*** Data records Section Begins ***
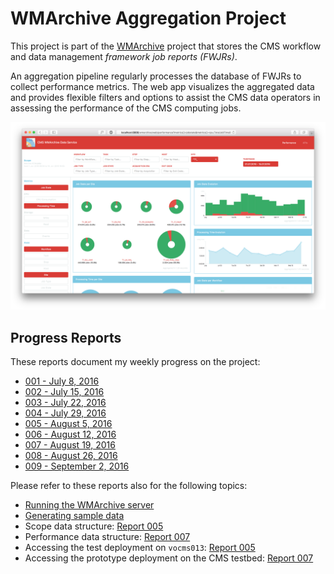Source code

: # WMArchive Aggregation Project

This project is part of the [WMArchive](https://github.com/dmwm/WMArchive) project that stores the CMS workflow and data management _framework job reports (FWJRs)_.

An aggregation pipeline regularly processes the database of FWJRs to collect performance metrics. The web app visualizes the aggregated data and provides flexible filters and options to assist the CMS data operators in assessing the performance of the CMS computing jobs.

![Overview](images/008/responsive_large.png)

## Progress Reports

These reports document my weekly progress on the project:

- [001 - July 8, 2016](001_2016-07-08.md)
- [002 - July 15, 2016](002_2016-07-15.md)
- [003 - July 22, 2016](003_2016-07-22.md)
- [004 - July 29, 2016](004_2016-07-29.md)
- [005 - August 5, 2016](005_2016-08-05.md)
- [006 - August 12, 2016](006_2016-08-12.md)
- [007 - August 19, 2016](007_2016-08-19.md)
- [008 - August 26, 2016](008_2016-08-26.md)
- [009 - September 2, 2016](009_2016-09-02.md)

Please refer to these reports also for the following topics:
- [Running the WMArchive server](docs/running-wmarchive-server.md)
- [Generating sample data](docs/generating-sample-data.md)
- Scope data structure: [Report 005](https://github.com/knly/WMArchiveAggregation/blob/master/005_2016-08-05.md#flattened-data-structure)
- Performance data structure: [Report 007](https://github.com/knly/WMArchiveAggregation/blob/master/007_2016-08-19.md#aggregation-over-all-available-performance-metrics)
- Accessing the test deployment on `vocms013`: [Report 005](https://github.com/knly/WMArchiveAggregation/blob/master/005_2016-08-05.md#test-deployment)
- Accessing the prototype deployment on the CMS testbed: [Report 007](https://github.com/knly/WMArchiveAggregation/blob/master/007_2016-08-19.md#prototype-deployment)
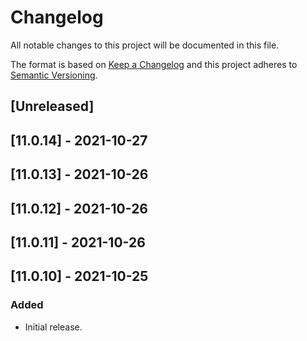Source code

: # Changelog

All notable changes to this project will be documented in this file.

The format is based on [Keep a Changelog](http://keepachangelog.com/en/1.0.0/)
and this project adheres to [Semantic Versioning](http://semver.org/spec/v2.0.0.html).

## [Unreleased]

## [11.0.14] - 2021-10-27

## [11.0.13] - 2021-10-26

## [11.0.12] - 2021-10-26

## [11.0.11] - 2021-10-26

## [11.0.10] - 2021-10-25
### Added

- Initial release.
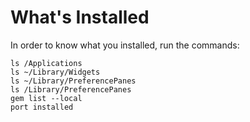 # What's Installed


In order to know what you installed, run the commands:

	ls /Applications
	ls ~/Library/Widgets
	ls ~/Library/PreferencePanes
	ls /Library/PreferencePanes
	gem list --local
	port installed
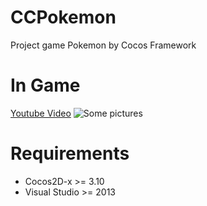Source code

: # CCPokemon
Project game Pokemon by Cocos Framework

# In Game
[Youtube Video](https://www.youtube.com/watch?v=M0nT_BSk7C8)
![Some pictures](http://i.imgur.com/f84d5J9.png)

# Requirements
- Cocos2D-x >= 3.10
- Visual Studio >= 2013
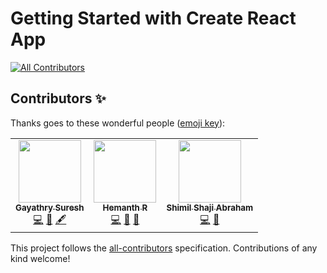 # Getting Started with Create React App
<!-- ALL-CONTRIBUTORS-BADGE:START - Do not remove or modify this section -->
[![All Contributors](https://img.shields.io/badge/all_contributors-3-orange.svg?style=flat-square)](#contributors-)
<!-- ALL-CONTRIBUTORS-BADGE:END -->

## Contributors ✨

Thanks goes to these wonderful people ([emoji key](https://allcontributors.org/docs/en/emoji-key)):

<!-- ALL-CONTRIBUTORS-LIST:START - Do not remove or modify this section -->
<!-- prettier-ignore-start -->
<!-- markdownlint-disable -->
<table>
  <tr>
    <td align="center"><a href="https://iamgayathrysuresh.web.app/"><img src="https://avatars.githubusercontent.com/u/62144916?v=4?s=100" width="100px;" alt=""/><br /><sub><b>Gayathry Suresh</b></sub></a><br /><a href="https://github.com/hhhrrrttt222111/resume-builder/commits?author=Gayathry17" title="Code">💻</a> <a href="#design-Gayathry17" title="Design">🎨</a> <a href="#content-Gayathry17" title="Content">🖋</a></td>
    <td align="center"><a href="https://hhhrrrttt222111.web.app/"><img src="https://avatars.githubusercontent.com/u/43471295?v=4?s=100" width="100px;" alt=""/><br /><sub><b>Hemanth R</b></sub></a><br /><a href="https://github.com/hhhrrrttt222111/resume-builder/commits?author=hhhrrrttt222111" title="Code">💻</a> <a href="#design-hhhrrrttt222111" title="Design">🎨</a> <a href="#maintenance-hhhrrrttt222111" title="Maintenance">🚧</a></td>
    <td align="center"><a href="https://github.com/ShimilSAbraham"><img src="https://avatars.githubusercontent.com/u/62107737?v=4?s=100" width="100px;" alt=""/><br /><sub><b>Shimil Shaji Abraham</b></sub></a><br /><a href="https://github.com/hhhrrrttt222111/resume-builder/commits?author=ShimilSAbraham" title="Code">💻</a> <a href="#design-ShimilSAbraham" title="Design">🎨</a></td>
  </tr>
</table>

<!-- markdownlint-restore -->
<!-- prettier-ignore-end -->

<!-- ALL-CONTRIBUTORS-LIST:END -->

This project follows the [all-contributors](https://github.com/all-contributors/all-contributors) specification. Contributions of any kind welcome!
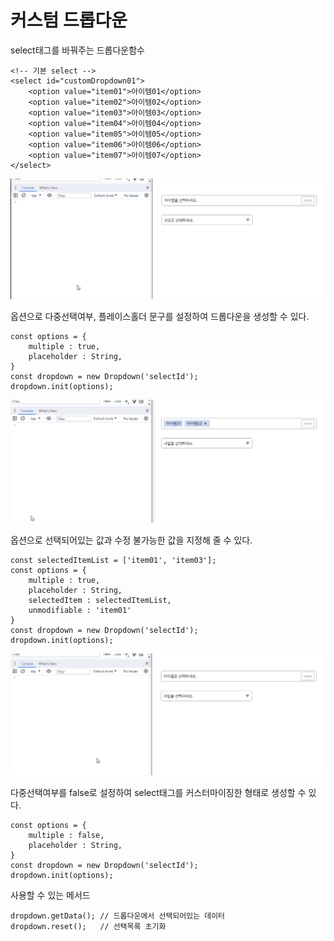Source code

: # 커스텀 드롭다운

select태그를 바꿔주는 드롭다운함수

    <!-- 기본 select -->
    <select id="customDropdown01">
        <option value="item01">아이템01</option>
        <option value="item02">아이템02</option>
        <option value="item03">아이템03</option>
        <option value="item04">아이템04</option>
        <option value="item05">아이템05</option>
        <option value="item06">아이템06</option>
        <option value="item07">아이템07</option>
    </select>

![multipleDropdown01](./multipleDropdown01.gif)

옵션으로 다중선택여부, 플레이스홀더 문구를 설정하여 드롭다운을 생성할 수 있다.

    const options = {
        multiple : true,
        placeholder : String, 
    }
    const dropdown = new Dropdown('selectId');
    dropdown.init(options);

![multipleDropdown01](./multipleDropdown02.gif)

옵션으로 선택되어있는 값과 수정 불가능한 값을 지정해 줄 수 있다.

    const selectedItemList = ['item01', 'item03'];
    const options = {
        multiple : true,
        placeholder : String, 
        selectedItem : selectedItemList,
        unmodifiable : 'item01'
    }
    const dropdown = new Dropdown('selectId');
    dropdown.init(options);

![dropdown](./dropdown.gif)

다중선택여부를 false로 설정하여 select태그를 커스터마이징한 형태로 생성할 수 있다.

    const options = {
        multiple : false,
        placeholder : String, 
    }
    const dropdown = new Dropdown('selectId');
    dropdown.init(options);

사용할 수 있는 메서드

    dropdown.getData(); // 드롭다운에서 선택되어있는 데이터
    dropdown.reset();   // 선택목록 초기화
*** Data records Section Ends ***
▶ **Problem to work on**
From the first line above through the line containing "This project is", copy everything exactly, without the pictures.

▶ **Output**
Source code

: # WMArchive Aggregation Project

This project is part of the [WMArchive](https://github.com/dmwm/WMArchive) project that stores the CMS workflow and data management _framework job reports (FWJRs)_.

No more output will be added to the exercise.